Por J. Jesús López García

 Para trasladarse a Palo Alto, cabecera municipal de El Llano, Aguascalientes, a partir del tercer anillo de circunvalación por el este, se dirige uno a la salida hacia Ojuelos, Jalisco. Infinidad de comercios a ambos lados de la carretera, así como avenidas perpendiculares que conectan a ésta con grandes fraccionamientos, tal los casos de José Guadalupe Peralta Gámez, Ojo de Agua Las Palmitas, Santa Clara y Norias del Paso Hondo, entre cimas y simas, pues se atraviesan los lomeríos que delimitan por esta parte a la ciudad aguascalentense.

Dos opciones para llegar son: la primera es la tradicional. En el entronque con el Instituto Tecnológico El Llano, se dirige uno, a través del puente vehicular, hasta llegar a Palo Alto en línea recta; la segunda, es en la conexión con El Retoño virando hacia el norte. Esta ruta presenta unas vistas espectaculares a todo lo largo de ella hasta arribar a Palo Alto. Si bien se comenta que El Llano, es completamente plano, al menos en esta zona lo contradice, pues los lomeríos existentes, además de presentar un paisaje repleto de vegetación, la topografía es en su mayoría accidentada. Con ascensos y descensos, la espesura se exuberante, con huizaches, nopaleras, álamos, pirules y múltiples arbustos.

En todo el trayecto, los asentamientos y viviendas, son múltiples. De la ruta desprendida de la carretera principal, hay una desviación hacia San Gerónimo a cuatro kilómetros y Sandovales a siete, desde este punto, hay poblaciones intermedias como El Maguey y Las Marías. Una vez que se deja atrás a Sandovales, el terreno empieza a ser completamente uniforme y plano, lo que permitió que se instalara en grandes superficies el Parque Fotovoltaico Solem que irrumpe con los paneles solares las perspectivas naturales, casi primitivas, de esta zona de suelo agreste con tonos de tierra ocres y marrones, de colores cálidos.

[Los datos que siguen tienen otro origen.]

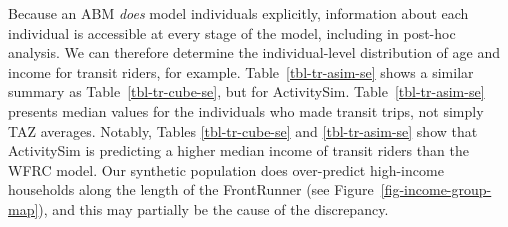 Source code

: \documentclass[fancy, twoside, mastersfancy, ms]{byuthesis}
\begin{document}
Because an ABM \emph{does} model individuals explicitly, information
about each individual is accessible at every stage of the model,
including in post-hoc analysis. We can therefore determine the
individual-level distribution of age and income for transit riders, for
example. Table~\ref{tbl-tr-asim-se} shows a similar summary as
Table~\ref{tbl-tr-cube-se}, but for ActivitySim.
Table~\ref{tbl-tr-asim-se} presents median values for the individuals
who made transit trips, not simply TAZ averages. Notably, Tables
\ref{tbl-tr-cube-se} and \ref{tbl-tr-asim-se} show that ActivitySim is
predicting a higher median income of transit riders than the WFRC model.
Our synthetic population does over-predict high-income households along
the length of the FrontRunner (see Figure~\ref{fig-income-group-map}),
and this may partially be the cause of the discrepancy.

\begin{table}

\caption{\label{tbl-tr-asim-se}Example Socioeconomic Analysis of Transit
Trips (ActivitySim)}


\end{table}%
\end{document}
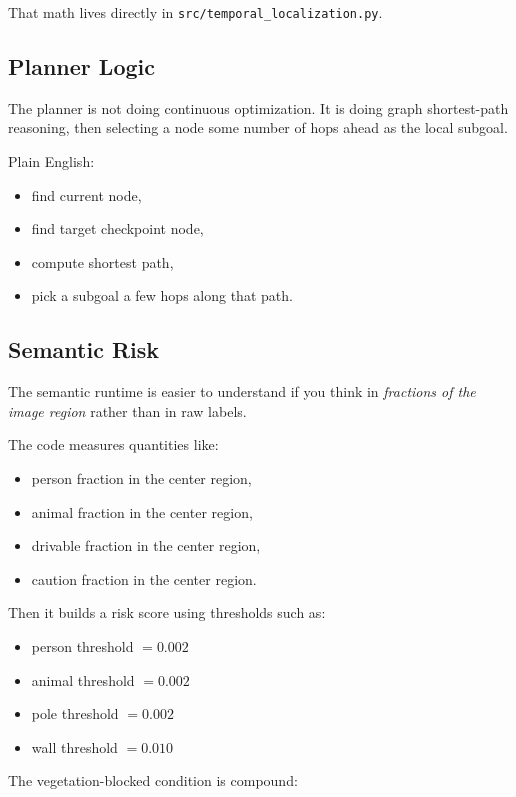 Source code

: \documentclass[11pt]{article}
\begin{document}
That math lives directly in \texttt{src/temporal\_localization.py}.

\subsection{Planner Logic}

The planner is not doing continuous optimization. It is doing graph shortest-path
reasoning, then selecting a node some number of hops ahead as the local subgoal.

Plain English:

\begin{itemize}[nosep]
  \item find current node,
  \item find target checkpoint node,
  \item compute shortest path,
  \item pick a subgoal a few hops along that path.
\end{itemize}

\subsection{Semantic Risk}

The semantic runtime is easier to understand if you think in \emph{fractions of the
image region} rather than in raw labels.

The code measures quantities like:

\begin{itemize}[nosep]
  \item person fraction in the center region,
  \item animal fraction in the center region,
  \item drivable fraction in the center region,
  \item caution fraction in the center region.
\end{itemize}

Then it builds a risk score using thresholds such as:

\begin{itemize}[nosep]
  \item person threshold \(= 0.002\)
  \item animal threshold \(= 0.002\)
  \item pole threshold \(= 0.002\)
  \item wall threshold \(= 0.010\)
\end{itemize}

The vegetation-blocked condition is compound:
\end{document}
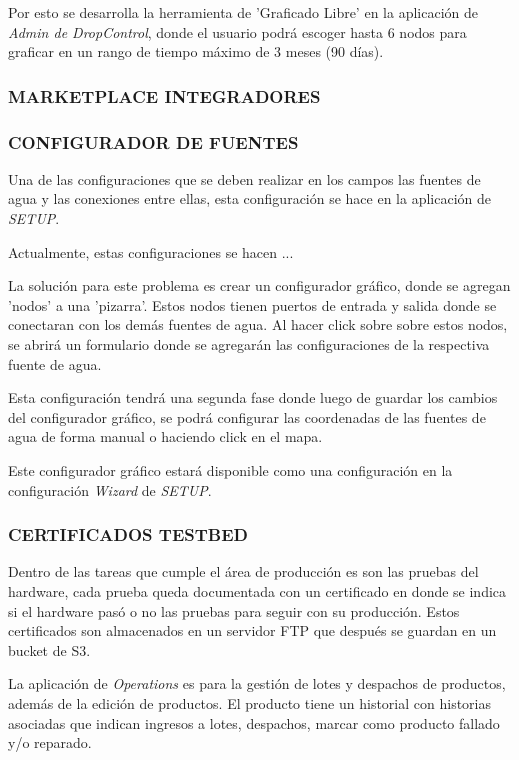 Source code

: Por esto se desarrolla la herramienta de 'Graficado Libre' en la aplicación de \textit{Admin de DropControl}, 
donde el usuario podrá escoger hasta 6 nodos para graficar en un rango de tiempo máximo de 3 meses (90 días).

\subsubsection{MARKETPLACE INTEGRADORES}



\subsubsection{CONFIGURADOR DE FUENTES}

Una de las configuraciones que se deben realizar en los campos las fuentes de agua y las conexiones entre ellas, esta configuración se hace en la aplicación de \textit{SETUP}.

Actualmente, estas configuraciones se hacen ...

La solución para este problema es crear un configurador gráfico, donde se agregan 'nodos' a una 'pizarra'. Estos nodos tienen puertos de entrada y salida donde se conectaran con los demás fuentes de agua. Al hacer click sobre sobre estos nodos, se abrirá un formulario donde se agregarán las configuraciones de la respectiva fuente de agua.

Esta configuración tendrá una segunda fase donde luego de guardar los cambios del configurador gráfico, se podrá configurar las coordenadas de las fuentes de agua de forma manual o haciendo click en el mapa.

Este configurador gráfico estará disponible como una configuración en la configuración \textit{Wizard} de \textit{SETUP}.

\subsubsection{CERTIFICADOS TESTBED}

Dentro de las tareas que cumple el área de producción es son las pruebas del hardware, cada prueba queda documentada con
un certificado en donde se indica si el hardware pasó o no las pruebas para seguir con su producción. Estos certificados son
almacenados en un servidor FTP que después se guardan en un bucket de S3.

La aplicación de \textit{Operations} es para la gestión de lotes y despachos de productos, además de la edición de productos. 
El producto tiene un historial con historias asociadas que indican ingresos a lotes, despachos, marcar como producto fallado y/o reparado.

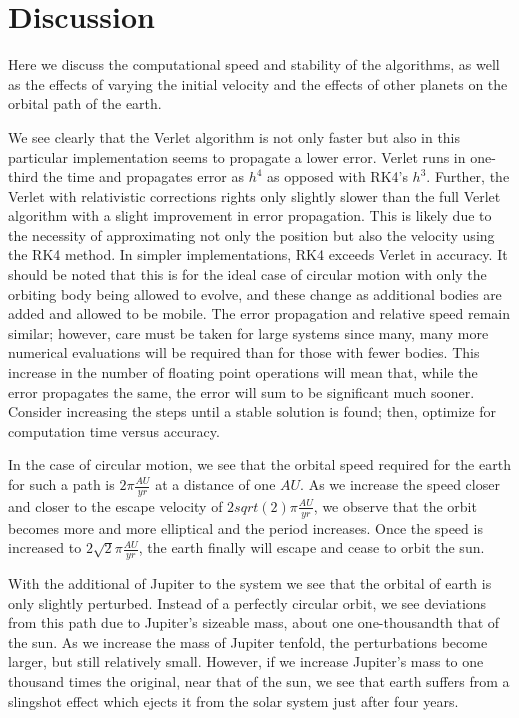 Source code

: \documentclass[11pt,a4paper]{article}
\begin{document}
\section{Discussion}

Here we discuss the computational speed and stability of the algorithms, as well as the effects of varying the initial velocity and the effects of other planets on the orbital path of the earth. 

We see clearly that the Verlet algorithm is not only faster but also in this particular implementation seems to propagate a lower error. Verlet runs in one-third the time and propagates error as $h^4$ as opposed with RK4's $h^3$. Further, the Verlet with relativistic corrections rights only slightly slower than the full Verlet algorithm with a slight improvement in error propagation. This is likely due to the necessity of approximating not only the position but also the velocity using the RK4 method. In simpler implementations, RK4 exceeds Verlet in accuracy. It should be noted that this is for the ideal case of circular motion with only the orbiting body being allowed to evolve, and these change as additional bodies are added and allowed to be mobile. The error propagation and relative speed remain similar; however, care must be taken for large systems since many, many more numerical evaluations will be required than for those with fewer bodies. This increase in the number of floating point operations will mean that, while the error propagates the same, the error will sum to be significant much sooner. Consider increasing the steps until a stable solution is found; then, optimize for computation time versus accuracy.

In the case of circular motion, we see that the orbital speed required for the earth for such a path is $2\pi \frac{AU}{yr}$ at a distance of one $AU$. As we increase the speed closer and closer to the escape velocity of $2sqrt(2)\pi \frac{AU}{yr}$, we observe that the orbit becomes more and more elliptical and the period increases. Once the speed is increased to $2\sqrt{2}\pi \frac{AU}{yr}$, the earth finally will escape and cease to orbit the sun.

With the additional of Jupiter to the system we see that the orbital of earth is only slightly perturbed. Instead of a perfectly circular orbit, we see deviations from this path due to Jupiter's sizeable mass, about one one-thousandth that of the sun. As we increase the mass of Jupiter tenfold, the perturbations become larger, but still relatively small. However, if we increase Jupiter's mass to one thousand times the original, near that of the sun, we see that earth suffers from a slingshot effect which ejects it from the solar system just after four years. 
\end{document}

A pesar de su aridez, el territorio ofrece vastas superficies llenas de hermosas vistas hacia el intenso cielo azul y los extraordinarios atardeceres, lo que ha permitido que múltiples familias hayan decidido asentarse en esta zona, como aquellos que habitan las Quintas Diamante. A poca distancia, El Copetillo, y pasando éste, el camino hacia Santa Rosa. Llama poderosamente la atención, que a causa de que en toda esta comarca no cruza algún arroyo o río, está “infestado” de bordos de temporal para captar agua de lluvia con el propósito de regar las áreas de cultivo. Conforme se acerca uno a Palo Alto, la carretera se encuentra bordeada de verdor por los cientos de árboles de diferentes especies, así como la percepción al fondo, de los imponentes cerros que delimitan los estados de Aguascalientes y Jalisco.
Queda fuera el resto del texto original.